“Tak ada tempat yang paling kurindu selain Baitullah. Sebab di sana jejak Ibrahim meneguhkan keesaan-Nya.”
- Asma Nadia | Assalamualaikum Baitullah
Ada buku yang hanya selesai dibaca, dan ada buku yang setelah selesai dibaca, justru mulai tinggal dalam jiwa. Assalamu’alaikum Baitullah adalah yang kedua. Sebuah novel dari Asma Nadia yang bukan hanya menggambarkan perjalanan ke Tanah Suci, tapi juga perjalanan jiwa menuju pulang.
Saat mendengar kabar bahwa buku ini akan segera diadaptasi ke layar lebar, perasaanku campur aduk antara haru dan antusias.
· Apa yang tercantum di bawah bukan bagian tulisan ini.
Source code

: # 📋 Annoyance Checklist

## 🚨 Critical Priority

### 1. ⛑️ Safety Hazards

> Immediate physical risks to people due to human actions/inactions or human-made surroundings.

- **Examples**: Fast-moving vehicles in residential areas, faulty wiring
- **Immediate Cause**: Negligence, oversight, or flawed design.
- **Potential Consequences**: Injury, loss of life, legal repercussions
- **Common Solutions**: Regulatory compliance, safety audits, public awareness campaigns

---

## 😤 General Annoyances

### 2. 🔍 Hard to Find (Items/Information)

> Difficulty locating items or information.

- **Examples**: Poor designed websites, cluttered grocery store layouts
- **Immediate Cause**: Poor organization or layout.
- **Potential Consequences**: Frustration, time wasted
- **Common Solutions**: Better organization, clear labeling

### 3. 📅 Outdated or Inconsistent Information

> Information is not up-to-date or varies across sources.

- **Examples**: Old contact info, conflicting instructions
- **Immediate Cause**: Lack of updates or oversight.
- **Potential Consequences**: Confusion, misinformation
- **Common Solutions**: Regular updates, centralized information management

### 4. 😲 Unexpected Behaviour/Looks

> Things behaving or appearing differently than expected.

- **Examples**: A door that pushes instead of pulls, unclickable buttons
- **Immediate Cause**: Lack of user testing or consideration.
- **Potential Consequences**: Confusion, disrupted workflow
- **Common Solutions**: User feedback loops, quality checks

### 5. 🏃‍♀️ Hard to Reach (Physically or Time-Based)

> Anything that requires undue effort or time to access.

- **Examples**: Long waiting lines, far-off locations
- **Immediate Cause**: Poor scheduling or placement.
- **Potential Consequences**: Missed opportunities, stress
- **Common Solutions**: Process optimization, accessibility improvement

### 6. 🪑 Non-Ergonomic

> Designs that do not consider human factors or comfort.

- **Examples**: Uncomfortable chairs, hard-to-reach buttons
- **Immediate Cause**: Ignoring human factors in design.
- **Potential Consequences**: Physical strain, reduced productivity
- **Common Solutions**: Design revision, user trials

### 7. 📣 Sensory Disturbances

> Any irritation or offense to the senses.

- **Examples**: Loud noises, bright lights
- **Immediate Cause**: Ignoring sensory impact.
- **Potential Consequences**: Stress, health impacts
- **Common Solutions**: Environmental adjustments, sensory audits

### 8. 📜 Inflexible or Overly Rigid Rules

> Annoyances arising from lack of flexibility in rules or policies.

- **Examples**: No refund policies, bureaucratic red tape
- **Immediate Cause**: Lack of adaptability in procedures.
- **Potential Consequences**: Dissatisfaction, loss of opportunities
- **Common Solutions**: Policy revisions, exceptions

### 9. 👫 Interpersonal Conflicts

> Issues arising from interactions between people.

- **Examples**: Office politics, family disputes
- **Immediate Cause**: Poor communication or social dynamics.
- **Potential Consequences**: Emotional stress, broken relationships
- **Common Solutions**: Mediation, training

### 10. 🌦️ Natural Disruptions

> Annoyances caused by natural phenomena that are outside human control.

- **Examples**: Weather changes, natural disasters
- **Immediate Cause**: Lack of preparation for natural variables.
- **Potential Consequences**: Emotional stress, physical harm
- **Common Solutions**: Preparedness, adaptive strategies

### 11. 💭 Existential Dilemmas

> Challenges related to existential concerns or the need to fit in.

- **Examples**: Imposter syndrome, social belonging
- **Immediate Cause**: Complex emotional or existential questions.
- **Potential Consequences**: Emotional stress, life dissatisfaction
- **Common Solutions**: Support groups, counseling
Bukan hanya karena saya menyukai tulisannya, tapi karena kisah dalam buku ini terasa sangat dekat dengan realitas hidup banyak orang. Tak lama lagi, filmnya akan tayang di bioskop, dan saya percaya, akan banyak air mata jatuh karena rindu yang sama: rindu pada Baitullah.
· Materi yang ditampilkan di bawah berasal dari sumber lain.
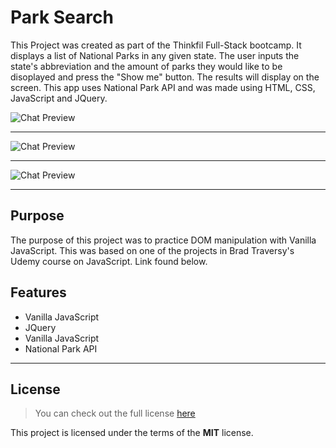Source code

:# Park Search

This Project was created as part of the Thinkfil Full-Stack bootcamp. It displays a list of National Parks in any given state. The user inputs the state's abbreviation and the amount of parks they would like to be disoplayed and press the "Show me" button. The results will display on the screen. This app uses National Park API and was made using HTML, CSS, JavaScript and JQuery.

![Chat Preview](http://i.imgur.com/lgRe8z4.png)

---

![Chat Preview](https://i.imgur.com/sbCrULR.png)

---

![Chat Preview](https://i.imgur.com/rEJGxOm.png)

---

## Purpose

The purpose of this project was to practice DOM manipulation with Vanilla JavaScript. This was based on one of the projects in Brad Traversy's Udemy course on JavaScript. Link found below.

## Features

- Vanilla JavaScript
- JQuery
- Vanilla JavaScript
- National Park API

---

## License

> You can check out the full license [here](https://github.com/IgorAntun/node-chat/blob/master/LICENSE)

This project is licensed under the terms of the **MIT** license.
Dari Lembah Ujian Menuju Lembah Kasih-Nya (Sebuah Sinopsis Singkat)
Amira Khadijah, tokoh utama novel ini, bukan hanya menghadapi satu-dua ujian. Ia dihadapkan pada kehancuran rumah tangga karena perselingkuhan, tekanan keluarga, penyakit, hingga kehilangan orang terkasih. Tapi justru dalam runtuhnya dinding-dinding dunia itu, sebuah jalan hidayah terbuka. Sebuah perjalanan haji menjadi titik balik segalanya.
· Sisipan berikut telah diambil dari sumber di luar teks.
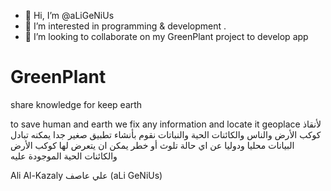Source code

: - 👋 Hi, I’m @aLiGeNiUs
- 👀 I’m interested in programming & development .
- 💞️ I’m looking to collaborate on my GreenPlant project to develop app 

# GreenPlant
share knowledge for keep earth

to save human and earth we fix any information and locate it geoplace 
ﻷنقاذ كوكب الأرض والناس والكائنات الحية والنباتات نقوم بأنشاء تطبيق صغير جدا يمكنه
تبادل البيانات محليا ودوليا عن اي حالة تلوث أو خطر يمكن ان يتعرض لها كوكب اﻷرض والكائنات 
الحية الموجودة عليه 

Ali Al-Kazaly علي عاصف (aLi GeNiUs)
Buku ini tidak sekadar narasi spiritual. Ia adalah potret kehidupan: tentang bagaimana luka bisa jadi pintu pulang, dan bagaimana Tuhan tidak pernah menutup jalan kembali bagi hamba-Nya yang benar-benar ingin berubah.
Amira bertemu dengan Barra — laki-laki yang prinsipnya sederhana tapi menggetarkan: “apapun akan aku lakukan untuk mendapatkan sesuatu yang kucintai.” Tapi romansa mereka tidak dibalut dengan dramatisasi murahan. Hubungan mereka berkembang seiring perjalanan rohani, bukan sekadar cinta biasa, tapi cinta yang dewasa dan saling menuntun.
Mekah, Madinah, dan Potret Sejarah yang Hidup
Salah satu kekuatan utama novel ini adalah deskripsi Asma Nadia terhadap suasana Tanah Suci. Potongan sejarah Nabi Ibrahim, Siti Hajar, hingga teladan Ummul Mukminin Khadijah, terselip di banyak sudut cerita. Membaca novel ini terasa seperti ikut dalam rombongan umrah, menghirup udara panas Mekah sambil merenungi makna tawaf, sa’i, dan munajat di Arafah.
Dan bagian yang paling menyentuh hati saya? Persahabatan Amira dan Sarah Aisyah. Tanpa hubungan darah, mereka justru lebih dari saudara. Dalam luka dan doa, mereka saling menyembuhkan. Saya sampai berharap, semoga Asma Nadia menulis buku khusus untuk kisah Sarah.